§ EXERCISE DETAILS:
Find the word "Naturgeschichte" in the listing; pull out each line holding it.

§ INPUT FOR THIS TASK:
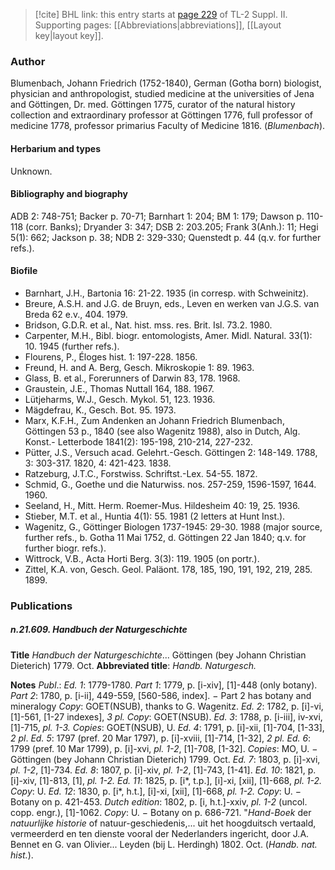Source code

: > [!cite] BHL link: this entry starts at [page 229](https://www.biodiversitylibrary.org/item/103859#page/239/mode/1up) of TL-2 Suppl. II.
> Supporting pages: [[Abbreviations|abbreviations]], [[Layout key|layout key]].

### Author

Blumenbach, Johann Friedrich (1752-1840), German (Gotha born) biologist, physician and anthropologist, studied medicine at the universities of Jena and Göttingen, Dr. med. Göttingen 1775, curator of the natural history collection and extraordinary professor at Göttingen 1776, full professor of medicine 1778, professor primarius Faculty of Medicine 1816. (*Blumenbach*).

#### Herbarium and types

Unknown.

#### Bibliography and biography

ADB 2: 748-751; Backer p. 70-71; Barnhart 1: 204; BM 1: 179; Dawson p. 110-118 (corr. Banks); Dryander 3: 347; DSB 2: 203.205; Frank 3(Anh.): 11; Hegi 5(1): 662; Jackson p. 38; NDB 2: 329-330; Quenstedt p. 44 (q.v. for further refs.).

#### Biofile

- Barnhart, J.H., Bartonia 16: 21-22. 1935 (in corresp. with Schweinitz).
- Breure, A.S.H. and J.G. de Bruyn, eds., Leven en werken van J.G.S. van Breda 62 e.v., 404. 1979.
- Bridson, G.D.R. et al., Nat. hist. mss. res. Brit. Isl. 73.2. 1980.
- Carpenter, M.H., Bibl. biogr. entomologists, Amer. Midl. Natural. 33(1): 10. 1945 (further refs.).
- Flourens, P., Éloges hist. 1: 197-228. 1856.
- Freund, H. and A. Berg, Gesch. Mikroskopie 1: 89. 1963.
- Glass, B. et al., Forerunners of Darwin 83, 178. 1968.
- Graustein, J.E., Thomas Nuttall 164, 188. 1967.
- Lütjeharms, W.J., Gesch. Mykol. 51, 123. 1936.
- Mägdefrau, K., Gesch. Bot. 95. 1973.
- Marx, K.F.H., Zum Andenken an Johann Friedrich Blumenbach, Göttingen 53 p., 1840 (see also Wagenitz 1988), also in Dutch, Alg. Konst.- Letterbode 1841(2): 195-198, 210-214, 227-232.
- Pütter, J.S., Versuch acad. Gelehrt.-Gesch. Göttingen 2: 148-149. 1788, 3: 303-317. 1820, 4: 421-423. 1838.
- Ratzeburg, J.T.C., Forstwiss. Schriftst.-Lex. 54-55. 1872.
- Schmid, G., Goethe und die Naturwiss. nos. 257-259, 1596-1597, 1644. 1960.
- Seeland, H., Mitt. Herm. Roemer-Mus. Hildesheim 40: 19, 25. 1936.
- Stieber, M.T. et al., Huntia 4(1): 55. 1981 (2 letters at Hunt Inst.).
- Wagenitz, G., Göttinger Biologen 1737-1945: 29-30. 1988 (major source, further refs., b. Gotha 11 Mai 1752, d. Göttingen 22 Jan 1840; q.v. for further biogr. refs.).
- Wittrock, V.B., Acta Horti Berg. 3(3): 119. 1905 (on portr.).
- Zittel, K.A. von, Gesch. Geol. Paläont. 178, 185, 190, 191, 192, 219, 285. 1899.

### Publications

##### n.21.609. Handbuch der Naturgeschichte

**Title**
*Handbuch der Naturgeschichte*... Göttingen (bey Johann Christian Dieterich) 1779. Oct.
**Abbreviated title**: *Handb. Naturgesch.*

**Notes**
*Publ*.: *Ed. 1*: 1779-1780.
*Part 1*: 1779, p. \[i-xiv\], \[1\]-448 (only botany).
*Part 2*: 1780, p. \[i-ii\], 449-559, \[560-586, index\]. − Part 2 has botany and mineralogy *Copy*: GOET(NSUB), thanks to G. Wagenitz.
*Ed. 2*: 1782, p. \[i\]-vi, \[1\]-561, \[1-27 indexes\], *3 pl. Copy*: GOET(NSUB).
*Ed. 3*: 1788, p. \[i-iii\], iv-xvi, \[1\]-715, *pl. 1-3.* *Copies*: GOET(NSUB), U.
*Ed. 4*: 1791, p. \[i\]-xii, \[1\]-704, \[1-33\], *2 pl*.
*Ed. 5*: 1797 (pref. 20 Mar 1797), p. \[i\]-xviii, \[1\]-714, \[1-32\], *2 pl.
Ed. 6*: 1799 (pref. 10 Mar 1799), p. \[i\]-xvi, *pl. 1-2*, \[1\]-708, \[1-32\]. *Copies*: MO, U. − Göttingen (bey Johann Christian Dieterich) 1799. Oct.
*Ed. 7*: 1803, p. \[i\]-xvi, *pl. 1-2*, \[1\]-734.
*Ed. 8*: 1807, p. \[i\]-xiv, *pl. 1-2*, \[1\]-743, \[1-41\].
*Ed. 10*: 1821, p. \[i\]-xiv, \[1\]-813, \[1\], *pl. 1-2.*
*Ed. 11*: 1825, p. \[i\*, t.p.\], \[i\]-xi, \[xii\], \[1\]-668, *pl. 1-2.* *Copy*: U.
*Ed. 12*: 1830, p. \[i\*, h.t.\], \[i\]-xi, \[xii\], \[1\]-668, *pl. 1-2.* *Copy*: U. − Botany on p. 421-453.
*Dutch edition*: 1802, p. \[i, h.t.\]-xxiv, *pl. 1-2* (uncol. copp. engr.), \[1\]-1062. *Copy*: U. − Botany on p. 686-721. "*Hand-Boek* der *natuurlijke historie* of natuur-geschiedenis,... uit het hoogduitsch vertaald, vermeerderd en ten dienste vooral der Nederlanders ingericht, door J.A. Bennet en G. van Olivier... Leyden (bij L. Herdingh) 1802. Oct. (*Handb. nat. hist.*).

§ YOUR RESPONSE:
##### n.21.609. Handbuch der Naturgeschichte
*Handbuch der Naturgeschichte*... Göttingen (bey Johann Christian Dieterich) 1779. Oct.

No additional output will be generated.